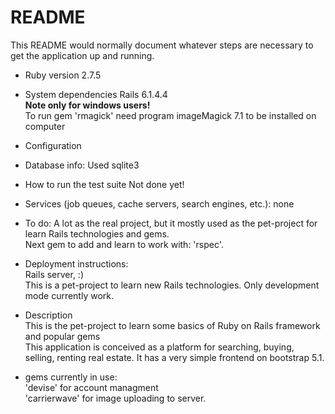 # README

This README would normally document whatever steps are necessary to get the
application up and running.

* Ruby version
  2.7.5
* System dependencies
  Rails 6.1.4.4
  <br />
  <strong>Note only for windows users!</strong><br />
  To run gem 'rmagick' need program imageMagick 7.1 to be installed on computer
* Configuration
  
* Database info:
  Used sqlite3

* How to run the test suite
  Not done yet!
* Services (job queues, cache servers, search engines, etc.): none
* To do:
  A lot as the real project, but it mostly used as the pet-project for learn Rails technologies and gems.<br />
  Next gem to add and learn to work with: 'rspec'.
* Deployment instructions: <br />
  Rails server, :)<br />
  This is a pet-project to learn new Rails technologies. Only development mode currently work.

* Description <br />
This is the pet-project to learn some basics of Ruby on Rails framework and popular gems <br />
This application is conceived as a platform for searching, buying, selling, renting real estate. It has a very simple frontend on bootstrap 5.1.
* gems currently in use: <br />
 'devise' for account managment<br />
 'carrierwave' for image uploading to server.
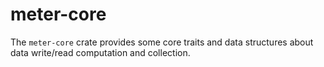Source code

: # meter-core

The `meter-core` crate provides some core traits and data structures about data write/read computation and collection.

────

__The problem__: Starting at the line that holds "Used sqlite3", repeat every line through the end of the listing exactly as written, skipping any picture.

__Response area__:
  Used sqlite3

* How to run the test suite
  Not done yet!
* Services (job queues, cache servers, search engines, etc.): none
* To do:
  A lot as the real project, but it mostly used as the pet-project for learn Rails technologies and gems.<br />
  Next gem to add and learn to work with: 'rspec'.
* Deployment instructions: <br />
  Rails server, :)<br />
  This is a pet-project to learn new Rails technologies. Only development mode currently work.

* Description <br />
This is the pet-project to learn some basics of Ruby on Rails framework and popular gems <br />
This application is conceived as a platform for searching, buying, selling, renting real estate. It has a very simple frontend on bootstrap 5.1.
* gems currently in use: <br />
 'devise' for account managment<br />
 'carrierwave' for image uploading to server.
Source code

: # meter-core

The `meter-core` crate provides some core traits and data structures about data write/read computation and collection.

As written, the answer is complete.